Through this short course, participants will learn, practice, and better know how to teach iterative qualitative data analysis, including coding and interpretation. Participants will learn the backstage steps that make for theoretically and practically illuminating qualitative research. Target audience members are students and scholars new to qualitative data analysis as well as experienced qualitative researchers who want explicit resources for teaching qualitative data analysis.

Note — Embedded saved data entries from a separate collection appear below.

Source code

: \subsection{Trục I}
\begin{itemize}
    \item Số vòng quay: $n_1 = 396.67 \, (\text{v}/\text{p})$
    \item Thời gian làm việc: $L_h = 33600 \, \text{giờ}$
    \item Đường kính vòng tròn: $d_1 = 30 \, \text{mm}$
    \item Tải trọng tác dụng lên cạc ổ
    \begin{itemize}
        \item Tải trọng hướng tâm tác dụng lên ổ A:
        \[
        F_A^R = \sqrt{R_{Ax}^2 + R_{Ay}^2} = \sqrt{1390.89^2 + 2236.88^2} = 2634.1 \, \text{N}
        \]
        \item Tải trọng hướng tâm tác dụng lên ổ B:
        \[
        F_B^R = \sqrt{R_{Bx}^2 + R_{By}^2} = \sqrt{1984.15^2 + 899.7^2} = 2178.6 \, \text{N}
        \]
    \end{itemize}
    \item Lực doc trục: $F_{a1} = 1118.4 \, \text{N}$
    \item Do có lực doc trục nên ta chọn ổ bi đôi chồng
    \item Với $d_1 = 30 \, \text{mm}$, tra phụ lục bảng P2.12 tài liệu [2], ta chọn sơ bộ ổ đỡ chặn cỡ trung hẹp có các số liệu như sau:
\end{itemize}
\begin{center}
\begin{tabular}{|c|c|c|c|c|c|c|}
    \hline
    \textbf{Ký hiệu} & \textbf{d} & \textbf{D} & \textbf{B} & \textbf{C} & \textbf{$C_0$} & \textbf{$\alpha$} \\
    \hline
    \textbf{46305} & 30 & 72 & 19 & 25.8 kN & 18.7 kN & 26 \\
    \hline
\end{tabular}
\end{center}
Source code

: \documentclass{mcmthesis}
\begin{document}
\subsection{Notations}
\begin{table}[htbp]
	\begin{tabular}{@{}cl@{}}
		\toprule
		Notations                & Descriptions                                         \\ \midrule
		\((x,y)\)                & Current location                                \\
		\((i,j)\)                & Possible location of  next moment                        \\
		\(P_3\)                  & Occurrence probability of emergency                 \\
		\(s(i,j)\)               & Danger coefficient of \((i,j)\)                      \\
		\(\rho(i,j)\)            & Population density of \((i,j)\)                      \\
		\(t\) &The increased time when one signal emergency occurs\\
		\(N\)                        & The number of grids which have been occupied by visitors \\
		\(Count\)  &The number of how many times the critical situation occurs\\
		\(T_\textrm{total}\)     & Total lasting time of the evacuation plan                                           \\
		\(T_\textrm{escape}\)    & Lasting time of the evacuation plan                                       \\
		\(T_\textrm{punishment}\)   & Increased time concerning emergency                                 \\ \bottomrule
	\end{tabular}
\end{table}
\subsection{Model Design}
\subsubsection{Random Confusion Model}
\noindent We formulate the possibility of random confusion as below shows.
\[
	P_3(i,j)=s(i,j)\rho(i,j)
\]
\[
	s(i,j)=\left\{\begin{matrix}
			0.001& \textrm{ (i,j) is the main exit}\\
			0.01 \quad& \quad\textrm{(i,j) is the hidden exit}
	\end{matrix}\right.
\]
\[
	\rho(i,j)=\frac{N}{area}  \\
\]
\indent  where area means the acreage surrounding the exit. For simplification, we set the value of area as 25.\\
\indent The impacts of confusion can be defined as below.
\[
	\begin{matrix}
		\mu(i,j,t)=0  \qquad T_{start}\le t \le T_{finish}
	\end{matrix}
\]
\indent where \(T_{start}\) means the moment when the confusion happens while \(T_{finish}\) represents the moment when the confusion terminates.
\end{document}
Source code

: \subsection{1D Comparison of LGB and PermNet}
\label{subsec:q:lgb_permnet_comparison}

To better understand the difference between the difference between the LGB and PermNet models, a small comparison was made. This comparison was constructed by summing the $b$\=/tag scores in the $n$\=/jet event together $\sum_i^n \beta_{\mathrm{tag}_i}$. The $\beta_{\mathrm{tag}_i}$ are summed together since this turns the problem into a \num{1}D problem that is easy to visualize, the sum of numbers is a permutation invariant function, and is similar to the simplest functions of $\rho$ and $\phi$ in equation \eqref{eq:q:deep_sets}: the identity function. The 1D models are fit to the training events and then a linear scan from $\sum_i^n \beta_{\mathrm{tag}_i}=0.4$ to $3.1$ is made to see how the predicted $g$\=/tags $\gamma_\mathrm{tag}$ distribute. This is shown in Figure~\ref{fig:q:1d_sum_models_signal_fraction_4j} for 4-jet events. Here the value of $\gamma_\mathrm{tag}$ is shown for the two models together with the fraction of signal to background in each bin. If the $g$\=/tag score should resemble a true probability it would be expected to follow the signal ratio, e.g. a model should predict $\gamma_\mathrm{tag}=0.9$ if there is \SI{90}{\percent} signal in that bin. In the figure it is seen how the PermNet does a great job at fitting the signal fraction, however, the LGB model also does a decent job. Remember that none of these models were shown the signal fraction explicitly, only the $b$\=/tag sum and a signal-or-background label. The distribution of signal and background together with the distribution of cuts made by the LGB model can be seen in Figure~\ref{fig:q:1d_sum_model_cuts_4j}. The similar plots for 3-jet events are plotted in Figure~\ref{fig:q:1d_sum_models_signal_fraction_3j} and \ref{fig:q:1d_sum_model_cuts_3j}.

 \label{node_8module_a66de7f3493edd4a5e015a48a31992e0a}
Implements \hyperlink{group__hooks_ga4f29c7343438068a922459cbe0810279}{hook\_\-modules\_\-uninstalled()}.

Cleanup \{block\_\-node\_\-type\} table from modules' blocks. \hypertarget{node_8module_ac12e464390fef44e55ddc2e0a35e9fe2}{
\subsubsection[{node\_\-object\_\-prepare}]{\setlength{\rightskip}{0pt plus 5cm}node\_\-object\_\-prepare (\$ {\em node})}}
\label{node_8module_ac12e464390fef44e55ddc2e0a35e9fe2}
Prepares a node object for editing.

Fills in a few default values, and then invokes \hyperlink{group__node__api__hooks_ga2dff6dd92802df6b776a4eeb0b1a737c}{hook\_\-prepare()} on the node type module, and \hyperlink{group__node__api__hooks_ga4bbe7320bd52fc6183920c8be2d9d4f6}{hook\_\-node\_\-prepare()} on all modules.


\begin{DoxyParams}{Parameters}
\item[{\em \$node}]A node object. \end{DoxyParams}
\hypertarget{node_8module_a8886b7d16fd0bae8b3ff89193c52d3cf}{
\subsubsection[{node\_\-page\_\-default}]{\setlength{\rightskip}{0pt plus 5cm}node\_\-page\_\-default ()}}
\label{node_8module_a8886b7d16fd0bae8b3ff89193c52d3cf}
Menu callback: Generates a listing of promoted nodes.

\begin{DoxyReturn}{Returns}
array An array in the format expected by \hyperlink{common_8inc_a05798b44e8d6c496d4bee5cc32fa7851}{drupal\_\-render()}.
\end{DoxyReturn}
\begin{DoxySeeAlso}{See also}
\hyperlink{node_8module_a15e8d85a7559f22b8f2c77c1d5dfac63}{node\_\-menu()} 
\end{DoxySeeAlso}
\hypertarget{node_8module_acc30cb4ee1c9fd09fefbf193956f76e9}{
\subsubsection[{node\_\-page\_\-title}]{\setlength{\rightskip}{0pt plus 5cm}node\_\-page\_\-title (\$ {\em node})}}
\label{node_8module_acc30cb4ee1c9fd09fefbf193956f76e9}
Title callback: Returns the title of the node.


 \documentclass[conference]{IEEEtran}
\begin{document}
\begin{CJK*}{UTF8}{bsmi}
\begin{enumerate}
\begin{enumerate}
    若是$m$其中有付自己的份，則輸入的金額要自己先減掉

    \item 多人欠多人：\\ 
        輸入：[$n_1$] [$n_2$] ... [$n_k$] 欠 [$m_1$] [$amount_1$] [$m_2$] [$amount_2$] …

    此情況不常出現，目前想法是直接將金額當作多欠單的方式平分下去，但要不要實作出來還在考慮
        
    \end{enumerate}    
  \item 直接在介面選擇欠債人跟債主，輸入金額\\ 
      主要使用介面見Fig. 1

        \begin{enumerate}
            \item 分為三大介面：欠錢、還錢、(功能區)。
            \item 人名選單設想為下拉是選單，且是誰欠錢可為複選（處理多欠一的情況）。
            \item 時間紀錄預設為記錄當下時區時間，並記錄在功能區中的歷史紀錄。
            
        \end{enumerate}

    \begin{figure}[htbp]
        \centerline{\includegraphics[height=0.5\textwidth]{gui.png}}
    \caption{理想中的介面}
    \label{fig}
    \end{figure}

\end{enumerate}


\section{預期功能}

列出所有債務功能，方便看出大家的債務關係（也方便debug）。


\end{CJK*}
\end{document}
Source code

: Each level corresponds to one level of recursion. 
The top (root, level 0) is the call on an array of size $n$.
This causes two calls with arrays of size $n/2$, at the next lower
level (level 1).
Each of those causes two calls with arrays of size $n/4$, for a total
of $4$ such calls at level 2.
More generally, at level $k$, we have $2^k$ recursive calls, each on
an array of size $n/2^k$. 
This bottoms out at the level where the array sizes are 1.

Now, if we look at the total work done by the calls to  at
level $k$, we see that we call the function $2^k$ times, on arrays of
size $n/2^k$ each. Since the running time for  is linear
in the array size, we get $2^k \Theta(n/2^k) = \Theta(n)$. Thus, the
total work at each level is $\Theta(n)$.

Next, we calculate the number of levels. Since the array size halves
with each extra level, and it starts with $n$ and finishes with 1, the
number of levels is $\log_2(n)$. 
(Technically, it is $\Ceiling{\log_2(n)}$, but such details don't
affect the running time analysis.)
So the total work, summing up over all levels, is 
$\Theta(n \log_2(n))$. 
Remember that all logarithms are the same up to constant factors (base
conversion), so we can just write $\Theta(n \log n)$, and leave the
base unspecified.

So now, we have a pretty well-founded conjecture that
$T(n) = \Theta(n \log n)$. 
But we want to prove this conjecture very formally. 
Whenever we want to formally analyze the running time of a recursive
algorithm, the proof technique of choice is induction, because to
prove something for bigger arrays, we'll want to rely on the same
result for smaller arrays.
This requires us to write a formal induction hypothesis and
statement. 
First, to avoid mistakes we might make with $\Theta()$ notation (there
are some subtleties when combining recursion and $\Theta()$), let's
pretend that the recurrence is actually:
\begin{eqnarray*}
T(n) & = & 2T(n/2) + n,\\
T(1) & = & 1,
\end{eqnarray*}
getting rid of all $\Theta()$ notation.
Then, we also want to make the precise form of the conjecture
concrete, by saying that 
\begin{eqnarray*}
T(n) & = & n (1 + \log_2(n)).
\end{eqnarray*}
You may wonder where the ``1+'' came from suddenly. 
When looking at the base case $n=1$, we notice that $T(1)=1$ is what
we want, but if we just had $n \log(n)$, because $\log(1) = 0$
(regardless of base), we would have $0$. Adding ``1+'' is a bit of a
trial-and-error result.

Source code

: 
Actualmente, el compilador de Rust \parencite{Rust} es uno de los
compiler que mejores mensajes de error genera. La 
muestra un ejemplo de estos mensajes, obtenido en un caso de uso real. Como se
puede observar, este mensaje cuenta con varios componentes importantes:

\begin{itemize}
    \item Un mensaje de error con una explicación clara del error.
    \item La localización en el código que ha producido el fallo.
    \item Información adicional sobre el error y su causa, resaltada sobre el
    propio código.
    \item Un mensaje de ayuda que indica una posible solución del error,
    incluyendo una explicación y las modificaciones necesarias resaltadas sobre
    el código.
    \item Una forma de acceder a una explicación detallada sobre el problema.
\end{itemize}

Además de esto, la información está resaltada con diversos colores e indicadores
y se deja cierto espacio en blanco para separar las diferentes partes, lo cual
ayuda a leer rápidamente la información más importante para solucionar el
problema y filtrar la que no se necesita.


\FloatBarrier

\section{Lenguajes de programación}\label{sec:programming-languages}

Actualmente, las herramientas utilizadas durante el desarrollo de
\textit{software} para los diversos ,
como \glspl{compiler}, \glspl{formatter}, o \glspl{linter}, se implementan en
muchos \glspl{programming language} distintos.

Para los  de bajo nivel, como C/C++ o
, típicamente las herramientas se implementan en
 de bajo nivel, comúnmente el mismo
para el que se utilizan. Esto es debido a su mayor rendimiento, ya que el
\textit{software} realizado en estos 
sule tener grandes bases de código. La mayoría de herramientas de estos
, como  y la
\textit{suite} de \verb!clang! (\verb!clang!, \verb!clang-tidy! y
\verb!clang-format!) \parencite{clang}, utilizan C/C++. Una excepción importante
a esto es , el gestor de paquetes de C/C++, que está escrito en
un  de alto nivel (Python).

Outcomes include the following:

  • Participants will leave the workshop understanding the step-by-step backstage steps of qualitative data analysis.
  • Participants will learn how to organize and prepare qualitative data for analysis.
  • Participants will learn primary and secondary level coding techniques such as open coding, in vivo coding, axial/hierarchical coding and second-level analytic coding.
  • Participants will practice coding techniques on their own data or data provided.
  • Participants will learn techniques for creating a qualitative codebook for their own data or data provided.
  • Participants will be offered visual resources describing coding practices.
  • If there is demand, participants will learn advanced qualitative analysis practices, including metaphor analysis, exemplar analysis, discourse tracing and the use of qualitative data analysis software Nvivo.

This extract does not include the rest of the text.